ノブをまわすと

その日観た映画や、演劇をはじめとした舞台公演に、ちょっとした感想でも。

「ロリータ」

ロリータ [DVD]
米/'62年製作/スタンリー・キューブリック監督


ある男が成長しかけの少女に特別な感情を抱き様々な手を駆使して束縛しようとする。露作家ウラジーミル・ナボコフの代表作を本人の脚本によってキューブリックが映画化したものです。
ロリコン」の語源。原作小説の方はかなりきわどい内容のようで世界中で発禁処分を受けるなど色々な意味で話題作だったそう。それにしてはこの映画は核心に迫れていないのではないでしょうか。
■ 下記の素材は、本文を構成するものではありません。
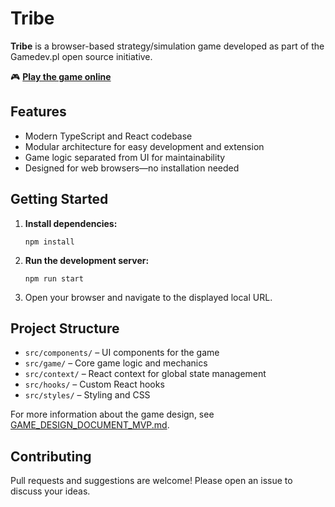 # Tribe

**Tribe** is a browser-based strategy/simulation game developed as part of the Gamedev.pl open source initiative.

🎮 **[Play the game online](https://www.gamedev.pl/games/tribe/)**

## Features

- Modern TypeScript and React codebase
- Modular architecture for easy development and extension
- Game logic separated from UI for maintainability
- Designed for web browsers—no installation needed

## Getting Started

1. **Install dependencies:**
   ```
   npm install
   ```
2. **Run the development server:**
   ```
   npm run start
   ```
3. Open your browser and navigate to the displayed local URL.

## Project Structure

- `src/components/` – UI components for the game
- `src/game/` – Core game logic and mechanics
- `src/context/` – React context for global state management
- `src/hooks/` – Custom React hooks
- `src/styles/` – Styling and CSS

For more information about the game design, see [GAME_DESIGN_DOCUMENT_MVP.md](GAME_DESIGN_DOCUMENT_MVP.md).

## Contributing

Pull requests and suggestions are welcome! Please open an issue to discuss your ideas.
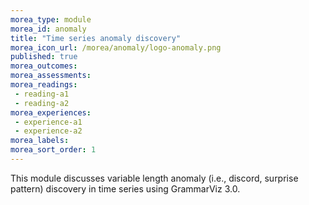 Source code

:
 ```yaml
---
morea_type: module
morea_id: anomaly
title: "Time series anomaly discovery"
morea_icon_url: /morea/anomaly/logo-anomaly.png
published: true
morea_outcomes:
morea_assessments:
morea_readings:
 - reading-a1
 - reading-a2
morea_experiences:
 - experience-a1
 - experience-a2 
morea_labels:
morea_sort_order: 1
---
```


This module discusses variable length anomaly (i.e., discord, surprise pattern) discovery in time series using GrammarViz 3.0.
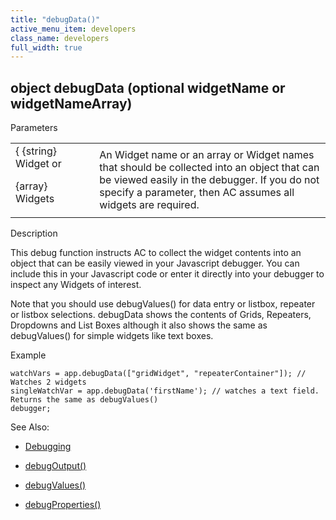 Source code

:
 ```yaml
---
title: "debugData()"
active_menu_item: developers
class_name: developers
full_width: true
---
```



## object debugData (optional widgetName or widgetNameArray)

Parameters

<table>
<tr>
<td width="142">
{ {string} Widget or

{array} Widgets

</td>
<td width="15">
</td>
<td width="723">
An Widget name or an array or Widget names that should be collected into an object that can be viewed easily in the debugger. If you do not specify a parameter, then AC assumes all widgets are required.

</td>
</tr>
</table>

Description

This debug function instructs AC to collect the widget contents into an object that can be easily viewed in your Javascript debugger. You can include this in your Javascript code or enter it directly into your debugger to inspect any Widgets of interest.

Note that you should use debugValues() for data entry or listbox, repeater or listbox selections. debugData shows the contents of Grids, Repeaters, Dropdowns and List Boxes although it also shows the same as debugValues() for simple widgets like text boxes.

Example

    watchVars = app.debugData(["gridWidget", "repeaterContainer"]); // Watches 2 widgets
    singleWatchVar = app.debugData('firstName'); // watches a text field. Returns the same as debugValues()
    debugger;
   

See Also:

 - [Debugging](../../../product-guide/advanced-features/testing-apps/debugging.htm)

 - [debugOutput()](debugoutput.htm)

 - [debugValues()](debugvalues.htm)

 - [debugProperties()](debugproperties.htm)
衝撃的な少女と男の歪んだ肉体関係をかなりぼやかして描いており、煮え切らなさが残ります。男のいたたまれなさは最早えげつない。嫉妬と征服欲にまみれた人間の醜さといったらないですね。でも最後の「泣く」という行為はちょっとしたインパクトがありました。
ロリータことスー・リオンは若干14歳。もっと小悪魔なイメージだったので肩透かし。ジェームズ・メイソンの狂気とピーター・セラーズの狂気の対決が見ものでした。